I look back now across the detaching intervention of sixteen crowded
years, critically and I fancy almost impartially, to those
beginnings of my married life. I try to recall something near to
their proper order the developing phases of relationship. Iam
struck most of all by the immense unpremeditated, generous-spirited
insincerities upon which Margaret and I were building.
It seems to me that here I have to tell perhaps the commonest
experience of all among married educated people, the deliberate,
shy, complex effort to fill the yawning gaps in temperament as they
appear, the sustained, failing attempt to bridge abysses, level
barriers, evade violent pressures. I have come these latter years
of my life to believe that it is possible for a man and woman to be
absolutely real with one another, to stand naked souled to each
other, unashamed and unafraid, because of the natural all-glorifying
love between them. It is possible to love and be loved untroubling,
as a bird flies through the air. But it is a rare and intricate
chance that brings two people within sight of that essential union,
and for the majority marriage must adjust itself on other terms.

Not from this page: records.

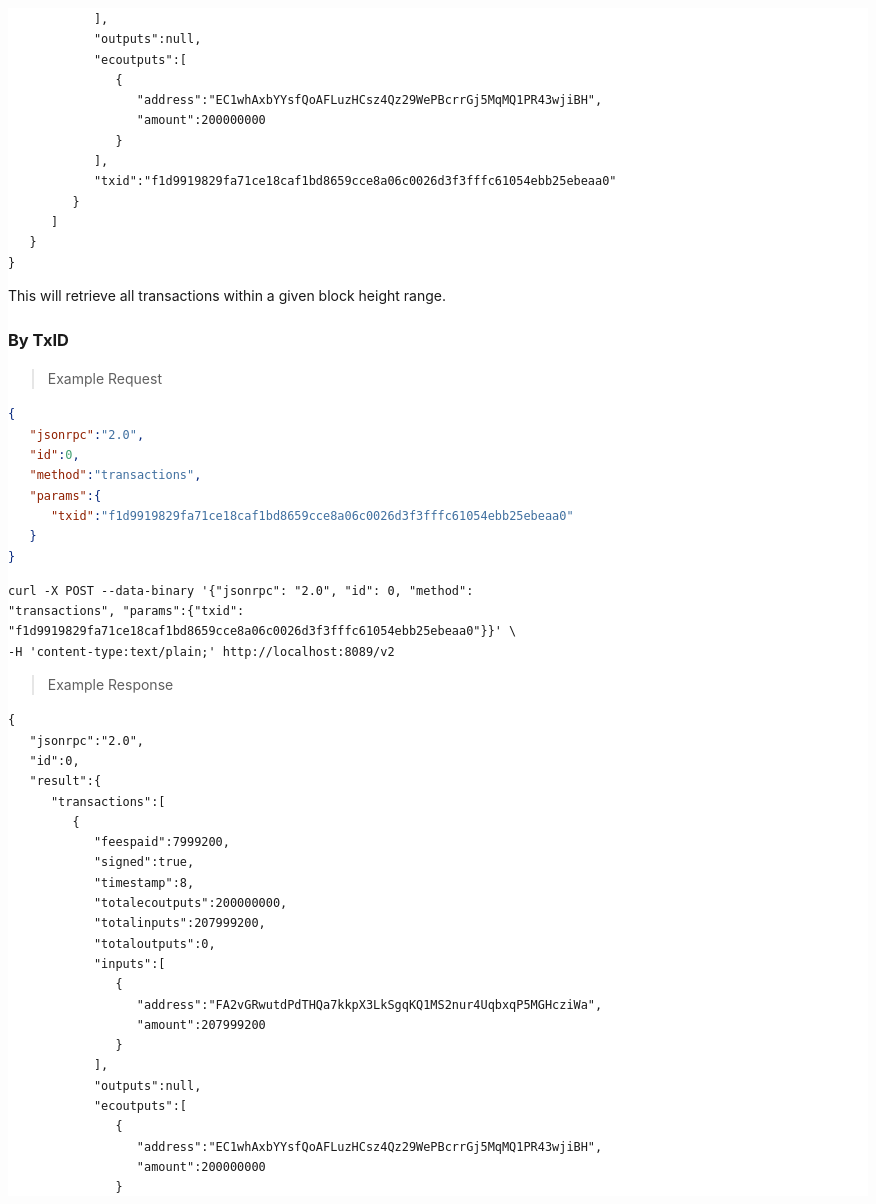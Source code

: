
 ```json-doc
            ],
            "outputs":null,
            "ecoutputs":[  
               {  
                  "address":"EC1whAxbYYsfQoAFLuzHCsz4Qz29WePBcrrGj5MqMQ1PR43wjiBH",
                  "amount":200000000
               }
            ],
            "txid":"f1d9919829fa71ce18caf1bd8659cce8a06c0026d3f3fffc61054ebb25ebeaa0"
         }
      ]
   }
}
```

This will retrieve all transactions within a given block height range.

### By TxID

> Example Request

```json
{  
   "jsonrpc":"2.0",
   "id":0,
   "method":"transactions",
   "params":{  
      "txid":"f1d9919829fa71ce18caf1bd8659cce8a06c0026d3f3fffc61054ebb25ebeaa0"
   }
}
```

```shell
curl -X POST --data-binary '{"jsonrpc": "2.0", "id": 0, "method":
"transactions", "params":{"txid":
"f1d9919829fa71ce18caf1bd8659cce8a06c0026d3f3fffc61054ebb25ebeaa0"}}' \
-H 'content-type:text/plain;' http://localhost:8089/v2
```

> Example Response

```json-doc
{  
   "jsonrpc":"2.0",
   "id":0,
   "result":{  
      "transactions":[  
         {  
            "feespaid":7999200,
            "signed":true,
            "timestamp":8,
            "totalecoutputs":200000000,
            "totalinputs":207999200,
            "totaloutputs":0,
            "inputs":[  
               {  
                  "address":"FA2vGRwutdPdTHQa7kkpX3LkSgqKQ1MS2nur4UqbxqP5MGHcziWa",
                  "amount":207999200
               }
            ],
            "outputs":null,
            "ecoutputs":[  
               {  
                  "address":"EC1whAxbYYsfQoAFLuzHCsz4Qz29WePBcrrGj5MqMQ1PR43wjiBH",
                  "amount":200000000
               }
```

Most coupled people never really look at one another. They look a
little away to preconceived ideas. And each from the first days of
love-making HIDES from the other, is afraid of disappointing, afraid
of offending, afraid of discoveries in either sense. They build not
solidly upon the rock of truth, but upon arches and pillars and
queer provisional supports that are needed to make a common
foundation, and below in the imprisoned darknesses, below the fine
fabric they sustain together begins for each of them a cavernous
hidden life. Down there things may be prowling that scarce ever
peep out to consciousness except in the grey half-light of sleepless
nights, passions that flash out for an instant in an angry glance
and are seen no more, starved victims and beautiful dreams bricked
up to die. For the most of us there is no jail delivery of those
inner depths, and the life above goes on to its honourable end.
I have told how I loved Margaret and how I came to marry her.
Perhaps already unintentionally I have indicated the quality of the
injustice our marriage did us both. There was no kindred between us
and no understanding. We were drawn to one another by the
unlikeness of our quality, by the things we misunderstood in each
other. I know a score of couples who have married in that fashion.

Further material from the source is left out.